Melbourne: A 73-year-old Australian, who is stranded in India since March last year, has filed a lawsuit before a Sydney court against the federal government for banning flights from India and threatening to prosecute those attempting to enter the country with the possibility of a jail term and a penalty, saying the move is “unconstitutional”.
The lawyers of Gary Newman, who is stranded in Bengaluru since March last year, have argued in the federal court in Sydney that the ban was “unconstitutional”.
The Australian government, for the first time in history, recently imposed a ban on its citizens from returning home, if they have spent time in India up to 14 days before flying back.
The government threatened to prosecute them with a possibility of five years of jail term or a penalty of 66,000 Australian dollars (USD 50,899).
Michael Bradley and Chris Ward lodged the application before Justice Stephen Burley on Wednesday afternoon.
The application firstly said that the Commonwealth was acting outside its powers and secondly, Health Minister Greg Hunt’s declaration was in breach of an implied freedom to return home, ABC news reported.
Newman is represented by Bradley and Ward who would work as pro bono to overturn the temporary ban.
Pro bono generally refers to services that are rendered by a professional for free or at a lower cost for the public good.
At a brief directions hearing, Ward said Newman was in Bengaluru and “wishes” to return home, but had been “prevented” from doing so by Hunt’s declaration.
Burley ordered that the proceedings be expedited and a formal hearing date be determined within the next 24 to 48 hours.
On Saturday, Hunt issued a statement on the travel ban for Australians returning from India.
The statement said: ”the Government will implement a temporary pause on travellers from India entering Australian territory if the passenger has been in India within 14 days of the person’s time of departure”.
The temporary pause, announced after the National Cabinet, was based on advice about the worsening COVID-19 situation in India.
The pause came into effect on Monday and will be reviewed on May 15.
Hunt said the risk assessment that informed the decision was based on the proportion of overseas travellers in quarantine in Australia who have acquired a COVID-19 infection in India.
The move triggered a backlash with several lawmakers, doctors, civil societies and businessmen criticising the government for “abandoning” Australians in India and threatening the travellers with a hefty penalty and a jail term.
Prime Minister Scott Morrison, while speaking to reporters, defended the decision and said that the pause “is working” which means it will enable the government to get Australian residents and their immediate families back on repatriation flights.

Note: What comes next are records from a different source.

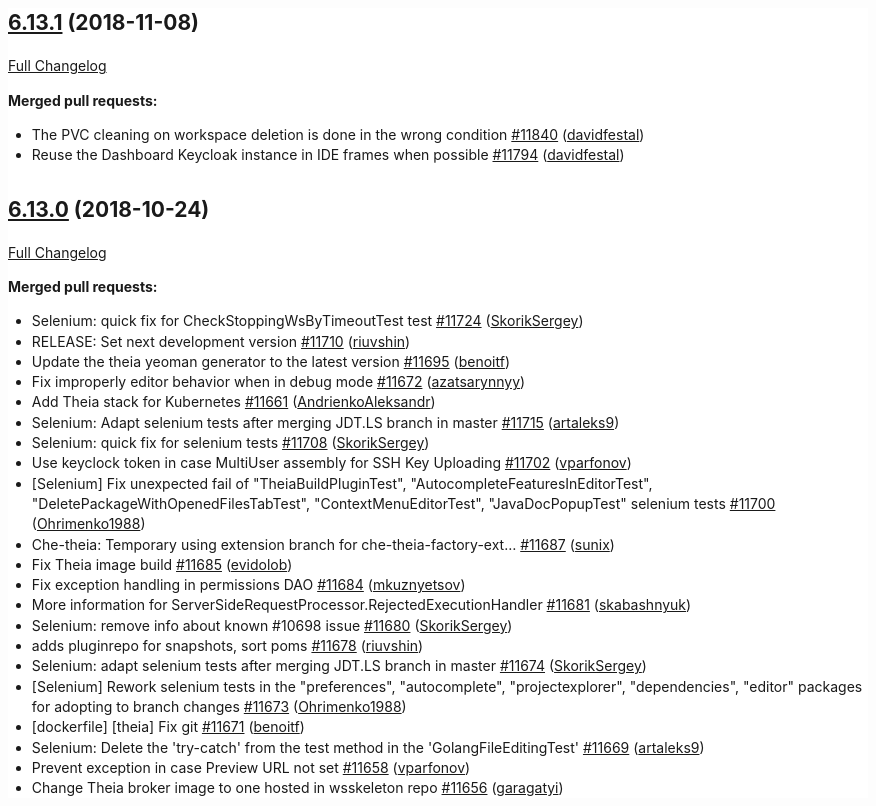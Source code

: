 
## [6.13.1](https://github.com/eclipse/che/tree/6.13.1) (2018-11-08)
[Full Changelog](https://github.com/eclipse/che/compare/6.13.0...6.13.1)

**Merged pull requests:**

- The PVC cleaning on workspace deletion is done in the wrong condition [\#11840](https://github.com/eclipse/che/pull/11840) ([davidfestal](https://github.com/davidfestal))
- Reuse the Dashboard Keycloak instance in IDE frames when possible [\#11794](https://github.com/eclipse/che/pull/11794) ([davidfestal](https://github.com/davidfestal))


## [6.13.0](https://github.com/eclipse/che/tree/6.13.0) (2018-10-24)
[Full Changelog](https://github.com/eclipse/che/compare/6.12.2...6.13.0)

**Merged pull requests:**

- Selenium: quick fix for CheckStoppingWsByTimeoutTest test [\#11724](https://github.com/eclipse/che/pull/11724) ([SkorikSergey](https://github.com/SkorikSergey))
- RELEASE: Set next development version [\#11710](https://github.com/eclipse/che/pull/11710) ([riuvshin](https://github.com/riuvshin))
- Update the theia yeoman generator to the latest version [\#11695](https://github.com/eclipse/che/pull/11695) ([benoitf](https://github.com/benoitf))
- Fix improperly editor behavior when in debug mode [\#11672](https://github.com/eclipse/che/pull/11672) ([azatsarynnyy](https://github.com/azatsarynnyy))
- Add Theia stack for Kubernetes [\#11661](https://github.com/eclipse/che/pull/11661) ([AndrienkoAleksandr](https://github.com/AndrienkoAleksandr))
- Selenium: Adapt selenium tests after merging JDT.LS branch in master [\#11715](https://github.com/eclipse/che/pull/11715) ([artaleks9](https://github.com/artaleks9))
- Selenium: quick fix for selenium tests [\#11708](https://github.com/eclipse/che/pull/11708) ([SkorikSergey](https://github.com/SkorikSergey))
- Use keyclock token in case MultiUser assembly for SSH Key Uploading [\#11702](https://github.com/eclipse/che/pull/11702) ([vparfonov](https://github.com/vparfonov))
- \[Selenium\] Fix unexpected fail of "TheiaBuildPluginTest", "AutocompleteFeaturesInEditorTest", "DeletePackageWithOpenedFilesTabTest", "ContextMenuEditorTest", "JavaDocPopupTest"  selenium tests [\#11700](https://github.com/eclipse/che/pull/11700) ([Ohrimenko1988](https://github.com/Ohrimenko1988))
- Che-theia: Temporary using extension branch for che-theia-factory-ext… [\#11687](https://github.com/eclipse/che/pull/11687) ([sunix](https://github.com/sunix))
- Fix Theia image build [\#11685](https://github.com/eclipse/che/pull/11685) ([evidolob](https://github.com/evidolob))
- Fix exception handling in permissions DAO [\#11684](https://github.com/eclipse/che/pull/11684) ([mkuznyetsov](https://github.com/mkuznyetsov))
- More information for ServerSideRequestProcessor.RejectedExecutionHandler [\#11681](https://github.com/eclipse/che/pull/11681) ([skabashnyuk](https://github.com/skabashnyuk))
- Selenium: remove info about known \#10698 issue [\#11680](https://github.com/eclipse/che/pull/11680) ([SkorikSergey](https://github.com/SkorikSergey))
- adds pluginrepo for snapshots, sort poms [\#11678](https://github.com/eclipse/che/pull/11678) ([riuvshin](https://github.com/riuvshin))
- Selenium: adapt selenium tests after merging JDT.LS branch in master [\#11674](https://github.com/eclipse/che/pull/11674) ([SkorikSergey](https://github.com/SkorikSergey))
- \[Selenium\] Rework selenium tests in the "preferences", "autocomplete", "projectexplorer", "dependencies", "editor" packages for adopting to branch changes [\#11673](https://github.com/eclipse/che/pull/11673) ([Ohrimenko1988](https://github.com/Ohrimenko1988))
- \[dockerfile\] \[theia\] Fix git [\#11671](https://github.com/eclipse/che/pull/11671) ([benoitf](https://github.com/benoitf))
- Selenium: Delete the 'try-catch' from the test method in the 'GolangFileEditingTest' [\#11669](https://github.com/eclipse/che/pull/11669) ([artaleks9](https://github.com/artaleks9))
- Prevent exception in case Preview URL not set [\#11658](https://github.com/eclipse/che/pull/11658) ([vparfonov](https://github.com/vparfonov))
- Change Theia broker image to one hosted in wsskeleton repo [\#11656](https://github.com/eclipse/che/pull/11656) ([garagatyi](https://github.com/garagatyi))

India is struggling with an unprecedented second wave of the COVID-19 pandemic with more than 3,00,000 daily new coronavirus cases being reported in the past one week.
According to Indian health ministry data on Wednesday, a record 3,780 fresh COVID-19 fatalities were registered in a single day in India, taking the death toll to 2,26,188, while 3,82,315 new coronavirus infections were recorded.
With the fresh cases, the total tally of COVID-19 cases in the country climbed to 2,06,65,148.